» **WHAT IS NEEDED**: Transcribe exactly everything in the data below from the line containing "Om du är en lågprivilegierad användare." down to the line containing "För jag förstår rätt.", both lines included and nothing further.

» **SUPPLIED RECORDS**:

--- --- ---

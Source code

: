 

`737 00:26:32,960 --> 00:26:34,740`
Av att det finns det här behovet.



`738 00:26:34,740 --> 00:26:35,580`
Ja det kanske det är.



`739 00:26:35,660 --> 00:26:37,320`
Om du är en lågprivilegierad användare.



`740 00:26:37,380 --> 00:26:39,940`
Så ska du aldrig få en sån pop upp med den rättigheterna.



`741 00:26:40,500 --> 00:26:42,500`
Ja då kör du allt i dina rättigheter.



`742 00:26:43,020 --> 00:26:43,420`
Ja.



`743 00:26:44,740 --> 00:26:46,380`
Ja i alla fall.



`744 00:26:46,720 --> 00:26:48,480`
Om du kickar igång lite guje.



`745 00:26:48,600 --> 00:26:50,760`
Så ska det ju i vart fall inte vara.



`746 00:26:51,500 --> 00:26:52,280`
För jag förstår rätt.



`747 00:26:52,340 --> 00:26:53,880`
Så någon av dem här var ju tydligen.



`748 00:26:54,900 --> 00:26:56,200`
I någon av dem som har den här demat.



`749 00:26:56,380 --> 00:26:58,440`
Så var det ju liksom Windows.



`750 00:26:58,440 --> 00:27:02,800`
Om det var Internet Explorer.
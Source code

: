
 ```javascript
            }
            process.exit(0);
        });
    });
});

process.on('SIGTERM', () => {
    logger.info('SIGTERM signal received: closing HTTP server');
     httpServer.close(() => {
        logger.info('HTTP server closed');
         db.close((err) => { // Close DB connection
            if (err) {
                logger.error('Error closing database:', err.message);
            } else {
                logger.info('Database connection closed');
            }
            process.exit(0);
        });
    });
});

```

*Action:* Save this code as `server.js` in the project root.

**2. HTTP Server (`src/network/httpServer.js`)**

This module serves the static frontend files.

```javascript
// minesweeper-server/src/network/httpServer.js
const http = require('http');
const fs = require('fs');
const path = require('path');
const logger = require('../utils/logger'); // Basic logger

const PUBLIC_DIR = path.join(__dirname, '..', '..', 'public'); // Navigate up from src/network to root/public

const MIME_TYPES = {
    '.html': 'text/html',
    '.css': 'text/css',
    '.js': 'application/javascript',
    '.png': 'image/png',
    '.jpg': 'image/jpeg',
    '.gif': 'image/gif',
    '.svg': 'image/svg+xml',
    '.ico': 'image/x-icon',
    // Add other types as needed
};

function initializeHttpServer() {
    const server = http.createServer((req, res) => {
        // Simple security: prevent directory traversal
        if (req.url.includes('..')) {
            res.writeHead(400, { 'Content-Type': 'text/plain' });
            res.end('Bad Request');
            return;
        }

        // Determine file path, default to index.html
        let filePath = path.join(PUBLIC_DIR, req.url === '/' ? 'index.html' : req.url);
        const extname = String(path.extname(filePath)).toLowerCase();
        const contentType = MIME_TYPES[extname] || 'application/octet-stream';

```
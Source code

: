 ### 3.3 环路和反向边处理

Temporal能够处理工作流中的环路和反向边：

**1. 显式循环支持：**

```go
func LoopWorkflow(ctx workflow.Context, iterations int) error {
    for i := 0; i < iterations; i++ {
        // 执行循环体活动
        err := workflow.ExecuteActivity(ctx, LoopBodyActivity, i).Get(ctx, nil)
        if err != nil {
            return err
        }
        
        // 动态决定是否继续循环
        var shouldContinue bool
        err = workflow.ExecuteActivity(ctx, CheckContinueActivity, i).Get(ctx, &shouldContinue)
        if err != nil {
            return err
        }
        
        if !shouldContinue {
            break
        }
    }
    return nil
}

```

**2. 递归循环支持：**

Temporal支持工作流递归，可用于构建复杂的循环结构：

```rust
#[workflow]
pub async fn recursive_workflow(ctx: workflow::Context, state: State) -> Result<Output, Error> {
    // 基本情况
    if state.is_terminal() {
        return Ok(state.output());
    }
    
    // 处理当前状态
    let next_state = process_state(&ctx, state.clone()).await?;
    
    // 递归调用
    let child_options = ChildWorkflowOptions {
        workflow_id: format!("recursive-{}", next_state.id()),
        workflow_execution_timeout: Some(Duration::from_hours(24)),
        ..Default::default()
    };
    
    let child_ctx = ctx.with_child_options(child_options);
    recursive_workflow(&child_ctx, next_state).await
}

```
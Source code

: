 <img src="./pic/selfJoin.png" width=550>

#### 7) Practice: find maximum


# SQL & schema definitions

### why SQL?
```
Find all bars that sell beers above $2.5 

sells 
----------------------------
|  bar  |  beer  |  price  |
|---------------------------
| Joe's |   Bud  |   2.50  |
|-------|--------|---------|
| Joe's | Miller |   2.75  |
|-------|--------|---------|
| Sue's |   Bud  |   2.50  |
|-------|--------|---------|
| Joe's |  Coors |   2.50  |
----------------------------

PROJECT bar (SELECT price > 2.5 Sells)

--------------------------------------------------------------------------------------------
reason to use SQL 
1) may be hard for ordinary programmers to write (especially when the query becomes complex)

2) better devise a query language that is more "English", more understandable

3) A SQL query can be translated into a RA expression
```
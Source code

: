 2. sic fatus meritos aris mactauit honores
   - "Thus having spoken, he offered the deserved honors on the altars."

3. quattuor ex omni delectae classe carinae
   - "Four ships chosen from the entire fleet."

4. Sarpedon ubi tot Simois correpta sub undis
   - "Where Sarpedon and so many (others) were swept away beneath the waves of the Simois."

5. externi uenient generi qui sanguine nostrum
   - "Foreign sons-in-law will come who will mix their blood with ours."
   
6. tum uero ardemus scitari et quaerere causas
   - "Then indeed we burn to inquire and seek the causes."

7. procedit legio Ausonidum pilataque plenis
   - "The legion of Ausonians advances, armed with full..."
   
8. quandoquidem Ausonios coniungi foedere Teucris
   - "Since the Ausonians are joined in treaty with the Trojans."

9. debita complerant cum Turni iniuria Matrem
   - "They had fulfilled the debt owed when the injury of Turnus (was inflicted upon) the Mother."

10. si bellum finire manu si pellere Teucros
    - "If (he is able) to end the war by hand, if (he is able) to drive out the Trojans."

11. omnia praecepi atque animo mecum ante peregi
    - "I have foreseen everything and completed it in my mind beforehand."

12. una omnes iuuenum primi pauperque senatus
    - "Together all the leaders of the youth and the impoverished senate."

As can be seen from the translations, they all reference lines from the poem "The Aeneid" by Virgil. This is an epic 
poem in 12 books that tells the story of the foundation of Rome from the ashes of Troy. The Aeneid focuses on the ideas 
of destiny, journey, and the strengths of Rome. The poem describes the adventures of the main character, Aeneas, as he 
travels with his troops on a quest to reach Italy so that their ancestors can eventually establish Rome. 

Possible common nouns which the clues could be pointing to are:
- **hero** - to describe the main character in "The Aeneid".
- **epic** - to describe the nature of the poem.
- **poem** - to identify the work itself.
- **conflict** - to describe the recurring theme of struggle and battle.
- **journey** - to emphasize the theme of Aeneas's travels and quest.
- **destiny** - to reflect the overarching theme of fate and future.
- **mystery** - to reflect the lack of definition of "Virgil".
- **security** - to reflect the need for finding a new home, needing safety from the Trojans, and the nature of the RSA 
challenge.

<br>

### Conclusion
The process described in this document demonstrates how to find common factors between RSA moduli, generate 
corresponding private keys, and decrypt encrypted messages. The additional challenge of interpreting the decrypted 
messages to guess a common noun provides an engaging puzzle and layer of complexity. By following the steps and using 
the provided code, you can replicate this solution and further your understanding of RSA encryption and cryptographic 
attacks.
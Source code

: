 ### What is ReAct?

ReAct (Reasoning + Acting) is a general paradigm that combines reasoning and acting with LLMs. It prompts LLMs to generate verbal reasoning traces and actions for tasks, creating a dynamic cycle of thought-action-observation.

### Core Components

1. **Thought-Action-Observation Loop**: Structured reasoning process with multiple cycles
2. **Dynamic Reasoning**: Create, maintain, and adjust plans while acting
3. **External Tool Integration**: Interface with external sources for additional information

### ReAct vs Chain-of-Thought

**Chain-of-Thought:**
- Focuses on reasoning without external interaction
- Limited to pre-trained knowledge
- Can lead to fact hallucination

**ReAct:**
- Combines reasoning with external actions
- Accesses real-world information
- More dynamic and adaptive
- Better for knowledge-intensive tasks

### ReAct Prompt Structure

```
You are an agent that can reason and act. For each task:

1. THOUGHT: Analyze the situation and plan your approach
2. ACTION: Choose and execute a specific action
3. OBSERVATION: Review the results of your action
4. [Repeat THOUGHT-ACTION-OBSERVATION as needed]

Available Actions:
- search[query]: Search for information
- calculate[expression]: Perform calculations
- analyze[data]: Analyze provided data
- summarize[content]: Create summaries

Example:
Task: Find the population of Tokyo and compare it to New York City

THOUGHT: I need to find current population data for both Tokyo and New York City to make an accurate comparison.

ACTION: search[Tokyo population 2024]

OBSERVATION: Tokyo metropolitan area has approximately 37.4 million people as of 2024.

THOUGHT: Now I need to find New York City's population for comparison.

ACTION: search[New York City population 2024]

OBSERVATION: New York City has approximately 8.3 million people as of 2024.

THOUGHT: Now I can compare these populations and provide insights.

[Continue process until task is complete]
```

--- --- ---

» **WORKED SOLUTION**:
Om du är en lågprivilegierad användare.



`740 00:26:37,380 --> 00:26:39,940`
Så ska du aldrig få en sån pop upp med den rättigheterna.



`741 00:26:40,500 --> 00:26:42,500`
Ja då kör du allt i dina rättigheter.



`742 00:26:43,020 --> 00:26:43,420`
Ja.



`743 00:26:44,740 --> 00:26:46,380`
Ja i alla fall.



`744 00:26:46,720 --> 00:26:48,480`
Om du kickar igång lite guje.



`745 00:26:48,600 --> 00:26:50,760`
Så ska det ju i vart fall inte vara.



`746 00:26:51,500 --> 00:26:52,280`
För jag förstår rätt.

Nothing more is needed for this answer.